The program, designed and delivered by Harvard Medical School Postgraduate Medical Education, will help participants develop skills essential to pursue high-quality clinical research. Organizers encouraged young clinicians, PhD students, post-doctoral fellows, and residents with previous scientific activity and an interest in improving those skills to apply in the first place.
During the nine-month program, 57 experts from Hungary, Romania, Czechia, Serbia, Bulgaria and Turkey who gained admission for the 2023-2024 academic year will actively participate in live workshops and webinars, complete individual and team assignments.

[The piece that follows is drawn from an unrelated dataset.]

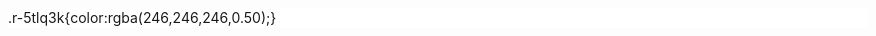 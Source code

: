 .r-5tlq3k{color:rgba(246,246,246,0.50);}</style><link nonce="zxSVht6rc6Z7yrrKS2/xrQ==" rel="preload" as="script" href="https://polyfill.io/v3/polyfill.min.js?features=Intl.RelativeTimeFormat%2CIntl.PluralRules%2CIntl.PluralRules.~locale.en%2CIntl.NumberFormat%2CIntl.NumberFormat.~locale.en%2CIntl.Locale%2CIntl.getCanonicalLocales%2CResizeObserver%2CObject.fromEntries&amp;flags=gated"/><script nonce="zxSVht6rc6Z7yrrKS2/xrQ==" src="https://polyfill.io/v3/polyfill.min.js?features=Intl.RelativeTimeFormat%2CIntl.PluralRules%2CIntl.PluralRules.~locale.en%2CIntl.NumberFormat%2CIntl.NumberFormat.~locale.en%2CIntl.Locale%2CIntl.getCanonicalLocales%2CResizeObserver%2CObject.fromEntries&amp;flags=gated" defer=""></script><link rel="preconnect" href="https://cdnjs.cloudflare.com" crossorigin="anonymous"/><noscript data-n-css="zxSVht6rc6Z7yrrKS2/xrQ=="></noscript><script defer="" nonce="zxSVht6rc6Z7yrrKS2/xrQ==" crossorigin="anonymous" nomodule="" src="https://d1785e74lyxkqq.cloudfront.net/_next/static/chunks/polyfills-5cd94c89d3acac5f.js"></script><script src="https://d1785e74lyxkqq.cloudfront.net/_next/static/v2/js/webpack-9fda651f6916.js" nonce="zxSVht6rc6Z7yrrKS2/xrQ==" defer="" crossorigin="anonymous"></script><script src="https://d1785e74lyxkqq.cloudfront.net/_next/static/v2/js/framework-d35173dc08b4.js" nonce="zxSVht6rc6Z7yrrKS2/xrQ==" defer="" crossorigin="anonymous"></script><script src="https://d1785e74lyxkqq.cloudfront.net/_next/static/v2/js/main-9da992f6ada2.js" nonce="zxSVht6rc6Z7yrrKS2/xrQ==" defer="" crossorigin="anonymous"></script><script src="https://d1785e74lyxkqq.cloudfront.net/_next/static/v2/js/page-2888-e09a32844aaf.js" nonce="zxSVht6rc6Z7yrrKS2/xrQ==" defer="" crossorigin="anonymous"></script><script src="https://d1785e74lyxkqq.cloudfront.net/_next/static/v2/js/5426-27efd5bbefce.js" nonce="zxSVht6rc6Z7yrrKS2/xrQ==" defer="" crossorigin="anonymous"></script><script src="https://d1785e74lyxkqq.cloudfront.net/_next/static/v2/js/6187-6c3fedb7dd48.js" nonce="zxSVht6rc6Z7yrrKS2/xrQ==" defer="" crossorigin="anonymous"></script><script src="https://d1785e74lyxkqq.cloudfront.net/_next/static/v2/js/2349-648a12709808.js" nonce="zxSVht6rc6Z7yrrKS2/xrQ==" defer="" crossorigin="anonymous"></script><script src="https://d1785e74lyxkqq.cloudfront.net/_next/static/v2/js/7064-246099c11592.js" nonce="zxSVht6rc6Z7yrrKS2/xrQ==" defer="" crossorigin="anonymous"></script><script src="https://d1785e74lyxkqq.cloudfront.net/_next/static/v2/js/4797-ac9c7fe3dd91.js" nonce="zxSVht6rc6Z7yrrKS2/xrQ==" defer="" crossorigin="anonymous"></script><script src="https://d1785e74lyxkqq.cloudfront.net/_next/static/v2/js/1145-c8325f5f5b14.js" nonce="zxSVht6rc6Z7yrrKS2/xrQ==" defer="" crossorigin="anonymous"></script><script src="https://d1785e74lyxkqq.cloudfront.net/_next/static/v2/js/2423-db67d1f45268.js" nonce="zxSVht6rc6Z7yrrKS2/xrQ==" defer="" crossorigin="anonymous"></script><script src="https://d1785e74lyxkqq.cloudfront.net/_next/static/v2/js/4455-190269c1ce1b.js" nonce="zxSVht6rc6Z7yrrKS2/xrQ==" defer="" crossorigin="anonymous"></script><script src="https://d1785e74lyxkqq.cloudfront.net/_next/static/v2/js/7783-eb5055592896.js" nonce="zxSVht6rc6Z7yrrKS2/xrQ==" defer="" crossorigin="anonymous"></script><script src="https://d1785e74lyxkqq.cloudfront.net/_next/static/v2/js/2562-252c1cbddb06.js" nonce="zxSVht6rc6Z7yrrKS2/xrQ==" defer="" crossorigin="anonymous"></script><script src="https://d1785e74lyxkqq.cloudfront.net/_next/static/v2/js/4651-aee76ee22dc4.js" nonce="zxSVht6rc6Z7yrrKS2/xrQ==" defer="" crossorigin="anonymous"></script><script src="https://d1785e74lyxkqq.cloudfront.net/_next/static/v2/js/3128-57f3b552af82.js" nonce="zxSVht6rc6Z7yrrKS2/xrQ==" defer="" crossorigin="anonymous"></script><script src="https://d1785e74lyxkqq.cloudfront.net/_next/static/v2/js/2721-6af4505d9010.js" nonce="zxSVht6rc6Z7yrrKS2/xrQ==" defer="" crossorigin="anonymous"></script><script src="https://d1785e74lyxkqq.cloudfront.net/_next/static/v2/js/6618-2241a48d10d8.js" nonce="zxSVht6rc6Z7yrrKS2/xrQ==" defer="" crossorigin="anonymous"></script><script src="https://d1785e74lyxkqq.cloudfront.net/_next/static/v2/js/4540-4b5c1d7ccd8d.js" nonce="zxSVht6rc6Z7yrrKS2/xrQ==" defer="" crossorigin="anonymous"></script><script src="https://d1785e74lyxkqq.cloudfront.net/_next/static/v2/js/8565-264e8bbf574f.js" nonce="zxSVht6rc6Z7yrrKS2/xrQ==" defer="" crossorigin="anonymous"></script><script src="https://d1785e74lyxkqq.cloudfront.net/_next/static/v2/js/827-34f71b686805.js" nonce="zxSVht6rc6Z7yrrKS2/xrQ==" defer="" crossorigin="anonymous"></script><script src="https://d1785e74lyxkqq.cloudfront.net/_next/static/v2/js/2995-1b5103c25f05.js" nonce="zxSVht6rc6Z7yrrKS2/xrQ==" defer="" crossorigin="anonymous"></script><script src="https://d1785e74lyxkqq.cloudfront.net/_next/static/v2/js/7523-f54e4f19ae8c.js" nonce="zxSVht6rc6Z7yrrKS2/xrQ==" defer="" crossorigin="anonymous"></script><script src="https://d1785e74lyxkqq.cloudfront.net/_next/static/v2/js/7987-feaf6119572c.js" nonce="zxSVht6rc6Z7yrrKS2/xrQ==" defer="" crossorigin="anonymous"></script><script src="https://d1785e74lyxkqq.cloudfront.net/_next/static/v2/js/8189-061402623dd2.js" nonce="zxSVht6rc6Z7yrrKS2/xrQ==" defer="" crossorigin="anonymous"></script><script src="https://d1785e74lyxkqq.cloudfront.net/_next/static/v2/js/3750-62254e99f224.js" nonce="zxSVht6rc6Z7yrrKS2/xrQ==" defer="" crossorigin="anonymous"></script><script src="https://d1785e74lyxkqq.cloudfront.net/_next/static/v2/js/9530-35e83ee3df6b.js" nonce="zxSVht6rc6Z7yrrKS2/xrQ==" defer="" crossorigin="anonymous"></script><script src="https://d1785e74lyxkqq.cloudfront.net/_next/static/v2/js/9890-9b0b94f9f126.js" nonce="zxSVht6rc6Z7yrrKS2/xrQ==" defer="" crossorigin="anonymous"></script><script src="https://d1785e74lyxkqq.cloudfront.net/_next/static/v2/js/2972-d81fc923a853.js" nonce="zxSVht6rc6Z7yrrKS2/xrQ==" defer="" crossorigin="anonymous"></script>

A quarter of those admitted come from cardiology, along with participants from the fields of oncology, pediatrics, gynecology, dentistry, radiology, pharmacology, psychology, neurology, pulmonology, anesthesiology, gastroenterology and urology.
Participants will learn from top experts including Scott D. Solomon M.D., a world-renowned cardiologist and professor of Medicine at Brigham and Women’s Hospital and Harvard Medical School, and Ajay K. Singh, senior associate dean for Harvard Medical School Postgraduate Medical Education.
On behalf of Semmelweis University, dr. Béla Merkely, rector and director of the Heart and Vascular Centre in Városmajor, dr. Zoltán Ungvári, professor at the Institute of Public Health, and dr. Péter Hegyi, director of the Centre for Translational Medicine will participate/give lectures.
Through this joint training and its participants, scientific cooperation between the United States and our region can become even stronger
, said dr. Béla Merkely at an agreement ceremony between Semmelweis University and Harvard Medical School Postgraduate Medical Education last December. He highlighted the importance of being an active member of the global academic and scientific communities adding that cross-border partnership is one of the key missions and strengths of Semmelweis University.
Semmelweis University will announce the call for applications for the 2024/2025 and 2025/2026 academic years as well: interest expressed in participation is already high. The Foundation for National Health Care and Medical Education will contribute 50% of the tuition costs for fifty participants in each annual program, or $250,000 per year for this purpose.